Exactement, j’ai commencé au collège où pas mal de mes camarades jouaient au CAS Gerzat et m’ont initié au rugby. J’ai donc été formé dans ce club où j’ai beaucoup appris, à vrai dire j’étais vraiment une pompe à vélo à l’époque. Mais grâce à certains éducateurs j’ai pu m’améliorer, et à 18 ans j’ai pris une licence au Blanzat AC afin de pouvoir jouer en Belascain avec l’entente de l’ACR et du CUC où j’ai continué d’apprendre le rugby à un niveau assez intéressant en jouant contre des équipes comme Nevers, Chambéry, La Voulte-Valence… C’était très formateur, mais c’est là que j’ai commencé à me blesser, et je partais au Costa Rica à peine remis d’un arrachement osseux. Je me suis donc posé pas mal de questions avant de contacter les responsables de l’Universitarios Club de Rugby dans la capitale. Quelques mois avant j’avais pu partir à Madagascar grâce à l’association Terres en Mêlées, une association qui utilise le rugby comme outil de développement social dans divers pays d’Afrique. C’était aussi une expérience magnifique liée au rugby.

Pourquoi le Costa Rica ?

Au moment de partir à l’étranger il fallait choisir une école, la seule condition étant d’avoir une certification pour s’ouvrir le plus de portes possibles. J’ai tout fait pour avoir une destination exotique, et les plus exotiques étaient le Costa Rica ou la Finlande. Et ce n’est pas que les températures négatives ce n’est pas mon truc, mais autant partir visiter les plus belles plages au monde et les parcs naturels sous les tropiques. Les études étaient aussi importantes dans le choix, et de pouvoir intégrer l’une des écoles les plus reconnues d’Amérique latine a été une très grande opportunité que j’ai saisie.
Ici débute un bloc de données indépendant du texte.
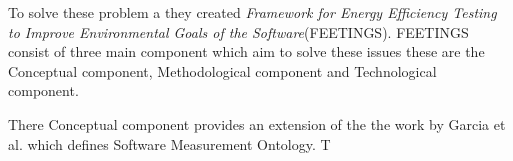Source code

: To solve these problem a they created \textit{Framework for Energy Efficiency Testing to Improve Environmental Goals of the Software}(FEETINGS). FEETINGS consist of three main component which aim to solve these issues these are the Conceptual component, Methodological component and Technological component.\nytafsnit

There Conceptual component provides an extension of the the work by Garcia et al. which defines Software Measurement Ontology\cite{GARCIA2006631}. T






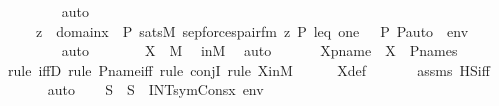 \begin{isabellebody}
\ \ \ \ \ \ \isamarkupfalse%
\ auto\isanewline
\ \ \ \ \isamarkupfalse%
\ \isamarkupfalse%
\ {\isachardoublequoteopen}{\isachardot}{\kern0pt}{\isachardot}{\kern0pt}{\isachardot}{\kern0pt}\ {\isacharequal}{\kern0pt}\ {\isacharbraceleft}{\kern0pt}\ z\ {\isasymin}\ domain{\isacharparenleft}{\kern0pt}x{\isacharparenright}{\kern0pt}\ {\isasymtimes}\ P{\isachardot}{\kern0pt}\ sats{\isacharparenleft}{\kern0pt}M{\isacharcomma}{\kern0pt}\ sep{\isacharunderscore}{\kern0pt}forces{\isacharunderscore}{\kern0pt}pair{\isacharunderscore}{\kern0pt}fm{\isacharparenleft}{\kern0pt}{\isasymphi}{\isacharparenright}{\kern0pt}{\isacharcomma}{\kern0pt}\ {\isacharbrackleft}{\kern0pt}z{\isacharcomma}{\kern0pt}\ P{\isacharcomma}{\kern0pt}\ leq{\isacharcomma}{\kern0pt}\ one{\isacharcomma}{\kern0pt}\ {\isacharless}{\kern0pt}{\isasymF}{\isacharcomma}{\kern0pt}\ {\isasymG}{\isacharcomma}{\kern0pt}\ P{\isacharcomma}{\kern0pt}\ P{\isacharunderscore}{\kern0pt}auto{\isachargreater}{\kern0pt}{\isacharbrackright}{\kern0pt}\ {\isacharat}{\kern0pt}\ env{\isacharparenright}{\kern0pt}\ {\isacharbraceright}{\kern0pt}{\isachardoublequoteclose}\ \isanewline
\ \ \ \ \ \ \isamarkupfalse%
\ auto\isanewline
\ \ \ \ \isamarkupfalse%
\ \isamarkupfalse%
\ {\isachardoublequoteopen}X\ {\isasymin}\ M{\isachardoublequoteclose}\ \isamarkupfalse%
\ inM\ \isamarkupfalse%
\ auto\isanewline
\ \ \isamarkupfalse%
\isanewline
\isanewline
\ \ \isamarkupfalse%
\ Xpname\ {\isacharcolon}{\kern0pt}\ {\isachardoublequoteopen}X\ {\isasymin}\ P{\isacharunderscore}{\kern0pt}names{\isachardoublequoteclose}\isanewline
\ \ \ \ \isamarkupfalse%
{\isacharparenleft}{\kern0pt}rule\ iffD{}{\isacharcomma}{\kern0pt}\ rule\ P{\isacharunderscore}{\kern0pt}name{\isacharunderscore}{\kern0pt}iff{\isacharcomma}{\kern0pt}\ rule\ conjI{\isacharcomma}{\kern0pt}\ rule\ XinM{\isacharparenright}{\kern0pt}\isanewline
\ \ \ \ \isamarkupfalse%
\ X{\isacharunderscore}{\kern0pt}def\ \isanewline
\ \ \ \ \isamarkupfalse%
\ assms\ HS{\isacharunderscore}{\kern0pt}iff\ \isanewline
\ \ \ \ \isamarkupfalse%
\ auto\isanewline
\isanewline
\ \ \isamarkupfalse%
\ S\ \ {\isachardoublequoteopen}S\ {\isasymequiv}\ INTsym{\isacharparenleft}{\kern0pt}Cons{\isacharparenleft}{\kern0pt}x{\isacharcomma}{\kern0pt}\ env{\isacharparenright}{\kern0pt}{\isacharparenright}{\kern0pt}{\isachardoublequoteclose}\ \isanewline

\end{isabellebody}
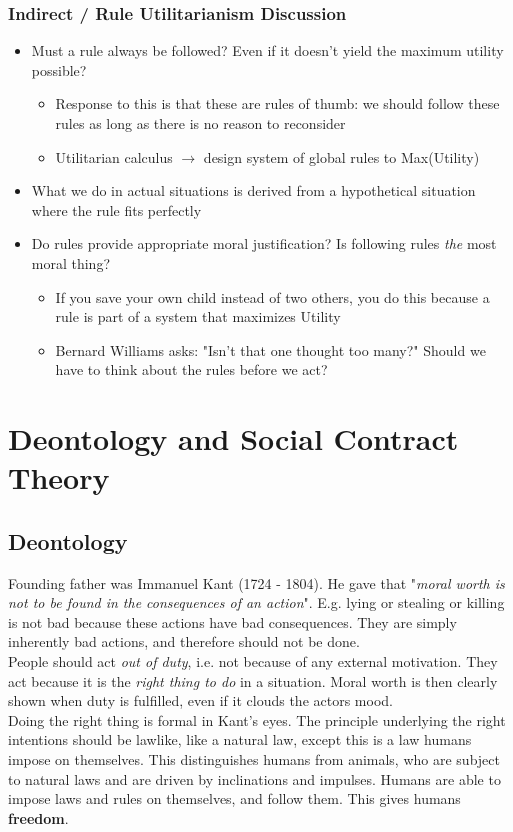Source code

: \documentclass{article}
\begin{document}
        \subsubsection{Indirect / Rule Utilitarianism Discussion}
        \begin{itemize}
            \item Must a rule always be followed? Even if it doesn't yield the maximum utility possible?
            \begin{itemize}
                \item Response to this is that these are rules of thumb: we should follow these rules as long as there is no reason to reconsider
                \item Utilitarian calculus $\longrightarrow$ design system of global rules to Max(Utility)
            \end{itemize}
            \item What we do in actual situations is derived from a hypothetical situation where the rule fits perfectly
            \item Do rules provide appropriate moral justification? Is following rules \textit{the} most moral thing?
            \begin{itemize}
                \item If you save your own child instead of two others, you do this because a rule is part of a system that maximizes Utility
                \item Bernard Williams asks: "Isn't that one thought too many?" Should we have to think about the rules before we act?
            \end{itemize}
        \end{itemize}

\section{Deontology and Social Contract Theory}        
    \subsection{Deontology}
    Founding father was Immanuel Kant (1724 - 1804). He gave that "\textit{moral worth is not to be found in the consequences of an action}". E.g. lying or stealing or killing is not bad because these actions have bad consequences. They are simply inherently bad actions, and therefore should not be done.
    \\People should act \textit{out of duty}, i.e. not because of any external motivation. They act because it is the \textit{right thing to do} in a situation. Moral worth is then clearly shown when duty is fulfilled, even if it clouds the actors mood.
    \\Doing the right thing is formal in Kant's eyes. The principle underlying the right intentions should be lawlike, like a natural law, except this is a law humans impose on themselves. This distinguishes humans from animals, who are subject to natural laws and are driven by inclinations and impulses. Humans are able to impose laws and rules on themselves, and follow them. This gives humans \textbf{freedom}.
\end{document}
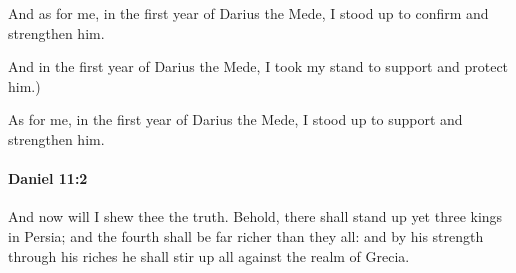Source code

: 			\begin{versebox}
					\item[BHS] 
					\item[LXX] 
					\item[ASV] And as for me, in the first year of Darius the Mede, I stood up to confirm and strengthen him.
					\item[NIV] And in the first year of Darius the Mede, I took my stand to support and protect him.)
					\item[NRSV] As for me, in the first year of Darius the Mede, I stood up to support and strengthen him.
			\end{versebox}

		\paragraph{Daniel 11:2} %
			\label{DANIEL-11-2}

			And now will I shew thee the truth. Behold, there shall stand up yet three kings in Persia; and the fourth shall be far richer than they all: and by his strength through his riches he shall stir up all against the realm of Grecia.

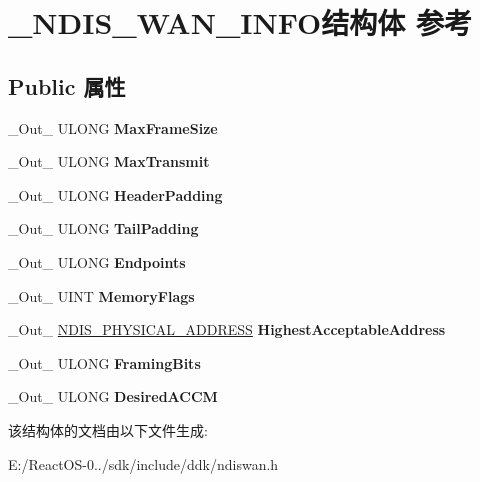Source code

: \hypertarget{struct___n_d_i_s___w_a_n___i_n_f_o}{}\section{\+\_\+\+N\+D\+I\+S\+\_\+\+W\+A\+N\+\_\+\+I\+N\+F\+O结构体 参考}
\label{struct___n_d_i_s___w_a_n___i_n_f_o}
\subsection*{Public 属性}
\begin{DoxyCompactItemize}
\item 
\mbox{\label{struct___n_d_i_s___w_a_n___i_n_f_o_a6094e90b9eccbaf0c5c18a7081707e78}} 
\+\_\+\+Out\+\_\+ U\+L\+O\+NG {\bfseries Max\+Frame\+Size}
\item 
\mbox{\label{struct___n_d_i_s___w_a_n___i_n_f_o_a3d9a410db4cf8daed405b16b839b35a9}} 
\+\_\+\+Out\+\_\+ U\+L\+O\+NG {\bfseries Max\+Transmit}
\item 
\mbox{\label{struct___n_d_i_s___w_a_n___i_n_f_o_a875753df3d9b9c2819c08abf750fe356}} 
\+\_\+\+Out\+\_\+ U\+L\+O\+NG {\bfseries Header\+Padding}
\item 
\mbox{\label{struct___n_d_i_s___w_a_n___i_n_f_o_a05874e9a7fd26d13f0481b5ac51b4790}} 
\+\_\+\+Out\+\_\+ U\+L\+O\+NG {\bfseries Tail\+Padding}
\item 
\mbox{\label{struct___n_d_i_s___w_a_n___i_n_f_o_a5c4709954d0ddcb85e061566f2524f10}} 
\+\_\+\+Out\+\_\+ U\+L\+O\+NG {\bfseries Endpoints}
\item 
\mbox{\label{struct___n_d_i_s___w_a_n___i_n_f_o_a84ac2323ae5efd4bdf0e235a7b8e450c}} 
\+\_\+\+Out\+\_\+ U\+I\+NT {\bfseries Memory\+Flags}
\item 
\mbox{\label{struct___n_d_i_s___w_a_n___i_n_f_o_aaea0d0ee0a6599b4538e65f7b4fbb37f}} 
\+\_\+\+Out\+\_\+ \hyperlink{union___l_a_r_g_e___i_n_t_e_g_e_r}{N\+D\+I\+S\+\_\+\+P\+H\+Y\+S\+I\+C\+A\+L\+\_\+\+A\+D\+D\+R\+E\+SS} {\bfseries Highest\+Acceptable\+Address}
\item 
\mbox{\label{struct___n_d_i_s___w_a_n___i_n_f_o_a9977be029abb1796a0445ea2680c51ac}} 
\+\_\+\+Out\+\_\+ U\+L\+O\+NG {\bfseries Framing\+Bits}
\item 
\mbox{\label{struct___n_d_i_s___w_a_n___i_n_f_o_a860ab4613f3fde8ad761dda940f24174}} 
\+\_\+\+Out\+\_\+ U\+L\+O\+NG {\bfseries Desired\+A\+C\+CM}
\end{DoxyCompactItemize}


该结构体的文档由以下文件生成\+:\begin{DoxyCompactItemize}
\item 
E\+:/\+React\+O\+S-\/0../sdk/include/ddk/ndiswan.\+h\end{DoxyCompactItemize}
Ce n’est pas vraiment une terre de rugby si ?

Pas du tout ! J’ai regardé avant le départ si je pouvais jouer là-bas, et j’ai trouvé le site de la fédération où toutes les équipes présentées. C’était cinq équipes à XV qui regroupaient tous les joueurs du pays, et un groupe qui formait l’équipe nationale. Ils s’entraînent ensemble les jours où ils n’ont pas leur club afin d’améliorer le niveau technique. C’est un sport en développement là-bas et la culture rugby est clairement influencée par l’Argentine et les nations du Sud. Ça donne un rugby très rapide avec des joueurs physiques, mais leur technique est encore très faible. Il y a un écart important entre les meilleurs joueurs qui pourraient jouer en fédérale et qui se donnent à fond pour le développement de leur sport et les novices. On voit que le rugby féminin est en développement, et notre club avait aussi une équipe qui jouait à VII. Elles étaient incroyables dans leur implication, et elles faisaient tout pour initier de nouvelles joueuses à leur passion.

Qu’as-tu appris là-bas ?

Ce sport au Costa Rica demande beaucoup d’implication des équipes, il n’y a pas d’équipes dirigeantes comme on en a en France, et donc personne pour gérer les déplacements, l’organisation des matchs, le nettoyage des maillots … Donc j’ai redécouvert le dévouement pour un maillot et pour un sport. Les gars là bas se lèvent le dimanche matin pour aller préparer le terrain, analysent eux-mêmes les vidéos, organisent les préparations physiques et le refont chaque saison avec la même envie. Sur le plan sportif j’ai pu travailler mon cardio pour préparer des tournois à VII, ce que je n’avais jamais fait avant. Mais ils m’ont aussi fait jouer à tous les postes derrière ce qui était osé mais intéressant.

VII CR Clermont Sport

Tu as pu leur transmettre des compétences ? Une vision différente ?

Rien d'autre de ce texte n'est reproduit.